Geçen Perşembe (23 Kasım 2017) bu köşede, “Bir avuç dolar için” başlıklı bir yazı yer aldı.
( http://www.gazetevatan.com/murat-celik-1120946-yazar-yazisi-bir-avuc-dolar-icin-/)
Cami minarelerinin adeta baz istasyonu direklerine dönüştüğünü anlatan bir yazıydı geçen haftaki.
Yazı üzerine Diyanet İşleri Başkanlığı ya da ilgili bir başka devlet kurumundan herhangi bir açıklama gelmedi mevzuya dair.
Ama çok sayıda mesaj aldım okurlardan.
***
Mesajlardaki bilgiler, konunun farklı ve dikkat çekici birçok boyutu olduğunu gösteriyor. İlginç iddialar var...
Mesela bir okurum şu notları iletmiş:
- Yazınızda bahsettiğiniz 5 bin ABD Doları kira, minimum bedel. Bazı yerlerde kira bedeli pazarlığa tabi. 10 bin Dolarlık yerler de var Ankara’da. Caminin yerine ve sözleşmenin eski olma durumuna göre rakam 10 bin Dolar’ın üstüne bile çıkabiliyor. İki yıl önce, baktılar ki maliyet yükseliyor, GSM firmaları aralarında anlaşıp tavan kira bedelini 10 bin Dolar olarak belirlediler. Bu arada son dönemlerde artık Dolar değil, TL üzerinden yapılıyor kira sözleşmeleri.
***
Bir başka okur diyor ki;
- Camilerin böyle bir kaynağa ihtiyacı var tamam ama Cuma çıkışlarında kurulan yardım kutuları, malum, sadece o cami için olmuyor genellikle. Civardaki başka camilerin yardımlaşma derneklerine de destek oluyor cemaat. Dolayısıyla, hepimiz 3-5 lira fazla versek o maddi ihtiyaç karşılanır zaten. Yani baz istasyonlarıyla minarelerimizi o hâle getirmeye gerek kalmaz.
***
Bir diğer ilgili, duyarlı ve belli ki konu hakkında ortalamanın üzerinde bilgili okurdan gelen mesaj da şöyle:
- Murat bey, bu baz istasyonları konusunu biraz daha kurcalayın, bakın daha neler çıkar. Baz istasyonları standartlara uygun olması halinde insan sağlığına, öyle söylendiği gibi bir tehdit oluşturmuyor aslında. Lâkin bizim camilerimizin minarelerinde genellikle her üç GSM operatörünün baz istasyonları da var.
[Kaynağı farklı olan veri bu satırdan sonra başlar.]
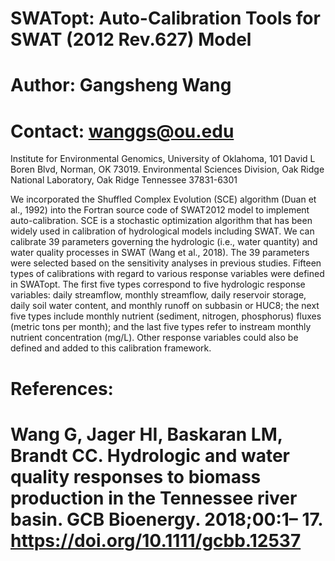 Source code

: # SWATopt: Auto-Calibration Tools for SWAT (2012 Rev.627) Model
# Author: Gangsheng Wang
# Contact: wanggs@ou.edu
Institute for Environmental Genomics, University of Oklahoma, 101 David L Boren Blvd, Norman, OK 73019.
Environmental Sciences Division, Oak Ridge National Laboratory, Oak Ridge Tennessee 37831-6301

  We incorporated the Shuffled Complex Evolution (SCE) algorithm (Duan et al., 1992) into the Fortran source code of SWAT2012 model to implement auto-calibration. SCE is a stochastic optimization algorithm that has been widely used in calibration of hydrological models including SWAT. We can calibrate 39 parameters governing the hydrologic (i.e., water quantity) and water quality processes in SWAT (Wang et al., 2018). The 39 parameters were selected based on the sensitivity analyses in previous studies. 
  Fifteen types of calibrations with regard to various response variables were defined in SWATopt. The first five types correspond to five hydrologic response variables: daily streamflow, monthly streamflow, daily reservoir storage, daily soil water content, and monthly runoff on subbasin or HUC8; the next five types include monthly nutrient (sediment, nitrogen, phosphorus) fluxes (metric tons per month); and the last five types refer to instream monthly nutrient concentration (mg/L). Other response variables could also be defined and added to this calibration framework.

# References:
# Wang G, Jager HI, Baskaran LM, Brandt CC. Hydrologic and water quality responses to biomass production in the Tennessee river basin. GCB Bioenergy. 2018;00:1– 17. https://doi.org/10.1111/gcbb.12537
- Daha da önemlisi, bu baz istasyonlarının birçoğu mevzuatta yer alan yasal çıkış gücü limitlerinin üstünde çalışıyor. Konu aslında BTK’nın (Bilgi Teknoloji Kurumu) denetiminde. Zaman zaman teknik denetlemeler de yapılıyor ama nasıl oluyor bilmiyorum, bir şekilde olması gerektiğinden yüksek güçte çalıştırılıyor baz istasyonlarının büyük kısmı. Bizler, cep telefonlarımız her yerde gayet iyi çekiyor diye memnunuz belki ama aynı zamanda belki de sağlığımız tehdit altında.
- Cami minarelerindekiler dışında bir konu daha var baz istasyonlarıyla ilgili. Özellikle istasyon direklerinin kurulduğu ilk yıllarda, birçok yerde GSM şirketleriyle sözleşme yapanların çoğunun kiralama yetkisi yok biliyor musunuz? Yani adam şirketle anlaşmış, direk dikilmiş, çalışıyor ama o baz istasyonunun koyulduğu yer, kiraya veren kişiye ait değil. Bazısı başka şahıslara, bazısı belediyelere, devlete ait arazilere kurulmuş birçok baz istasyonu var. Bu meseleyle ilgili devam eden davalar da var.
***
Durum böyle...
Tahmin edersiniz ki, gelen mesajların hepsini değil, sadece ciddiye alınacak türden olanları paylaştım sizlerle. İddialara bakılırsa, konunun halledilmesi gereken birçok yönü var.